Tentbox is a company that makes tents that you mount on top of your car. They unfold complexly and provide a sleeping platform high up off the ground for folks that want to spend the night out in the Great Outdoors. They appear to be spreading like wildfire among folks with Land Rover Defenders and Jeeps and vans with snow & mud tyres.
But I cannot understand why they are spreading so rapidly, because as far as I can tell, they are inferior products sold for an inflated price. As of summer 2024, the cheapest Tentbox that you can purchase goes for just over £1,000. This gets you a 2-man tent that erects in "under 5 minutes" and only increases your car's drag coefficient by like 10%.
Compare this with a reasonably luxurious backpacking tent. Compare this with the Vango F10 Xenon. You can tell that this is a good tent because of how many names it has. It weighs about 5 lbs and packs down to about the size of a sleeping bag. It has a generous vestibule for cooking and packing out of the elements. It has lots of headroom and is wide enough that you could sleep 3 people with flexible personal space tolerances inside. It goes up in under 5 minutes, and costs less than half of what the cheapest Tentbox costs. The Tentbox, however! requires that you climb up a ladder in the dark to access it.
I simply don't understand. The only instance I can think of where sleeping on top of your car could be preferable to sleeping on the ground is if there's a significant threat of animal intrusion into your tent. Make no mistake, however: sleeping on top of your car is not going to stop a curious brown bear after a night of grilling steaks inside of your tent. They're famously good climbers.
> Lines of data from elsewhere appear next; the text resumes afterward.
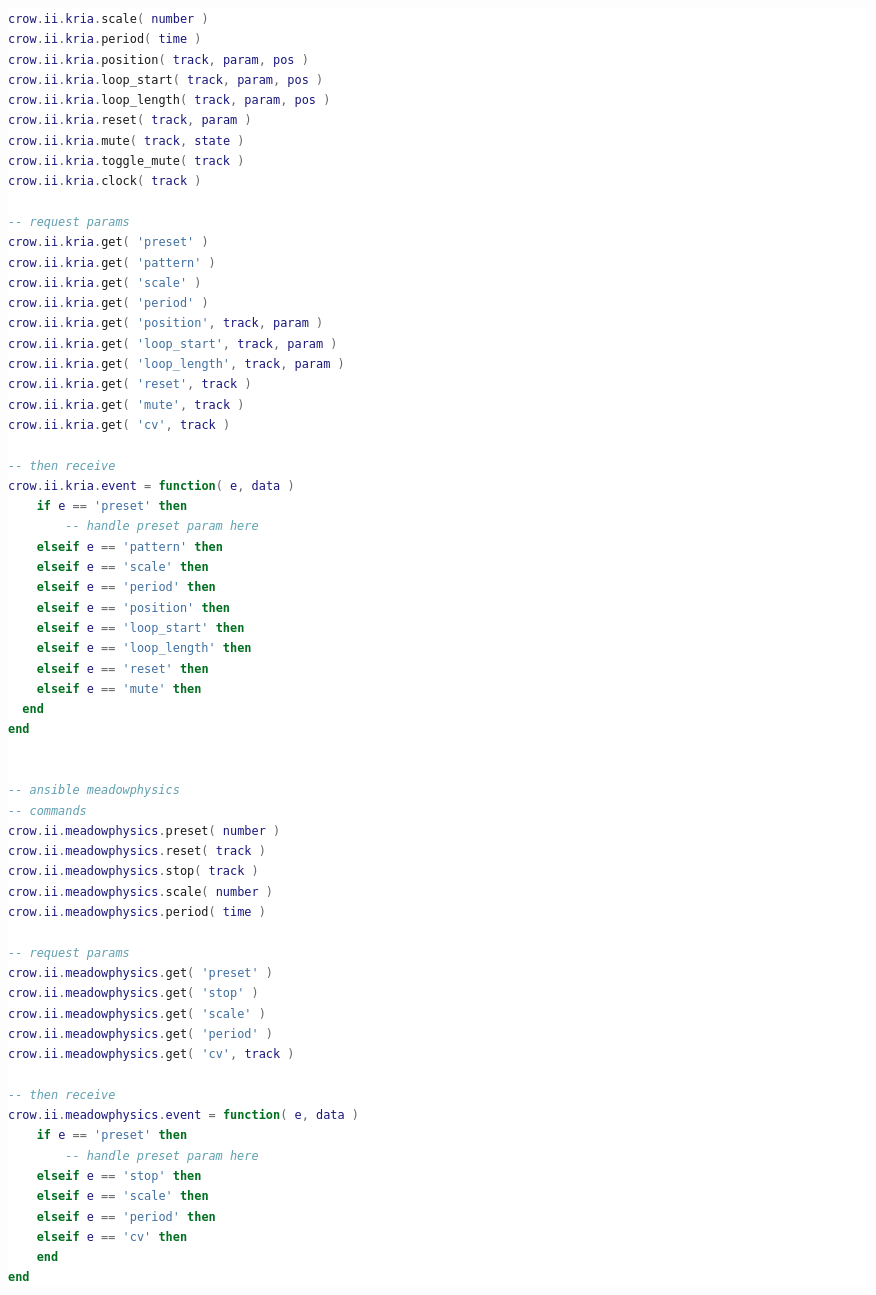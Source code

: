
 ```lua
crow.ii.kria.scale( number )
crow.ii.kria.period( time )
crow.ii.kria.position( track, param, pos )
crow.ii.kria.loop_start( track, param, pos )
crow.ii.kria.loop_length( track, param, pos )
crow.ii.kria.reset( track, param )
crow.ii.kria.mute( track, state )
crow.ii.kria.toggle_mute( track )
crow.ii.kria.clock( track )

-- request params
crow.ii.kria.get( 'preset' )
crow.ii.kria.get( 'pattern' )
crow.ii.kria.get( 'scale' )
crow.ii.kria.get( 'period' )
crow.ii.kria.get( 'position', track, param )
crow.ii.kria.get( 'loop_start', track, param )
crow.ii.kria.get( 'loop_length', track, param )
crow.ii.kria.get( 'reset', track )
crow.ii.kria.get( 'mute', track )
crow.ii.kria.get( 'cv', track )

-- then receive
crow.ii.kria.event = function( e, data )
	if e == 'preset' then
		-- handle preset param here
	elseif e == 'pattern' then
	elseif e == 'scale' then
	elseif e == 'period' then
	elseif e == 'position' then
	elseif e == 'loop_start' then
	elseif e == 'loop_length' then
	elseif e == 'reset' then
	elseif e == 'mute' then
  end
end


-- ansible meadowphysics
-- commands
crow.ii.meadowphysics.preset( number )
crow.ii.meadowphysics.reset( track )
crow.ii.meadowphysics.stop( track )
crow.ii.meadowphysics.scale( number )
crow.ii.meadowphysics.period( time )

-- request params
crow.ii.meadowphysics.get( 'preset' )
crow.ii.meadowphysics.get( 'stop' )
crow.ii.meadowphysics.get( 'scale' )
crow.ii.meadowphysics.get( 'period' )
crow.ii.meadowphysics.get( 'cv', track )

-- then receive
crow.ii.meadowphysics.event = function( e, data )
	if e == 'preset' then
		-- handle preset param here
	elseif e == 'stop' then
	elseif e == 'scale' then
	elseif e == 'period' then
	elseif e == 'cv' then
	end
end
```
I feel like Tentbox is a trend, an offshoot of #vanlife: instagrammable, enviable in a sort of wholesome way, more affordable than finding a used Vanagon and more convenient than a retrofitted Fiat Ducato. It feels in the same way like purchasing a personality to sell yourself online. I suspect that in four or five years eBay will flood with secondhand Tentboxes used less than a dozen times.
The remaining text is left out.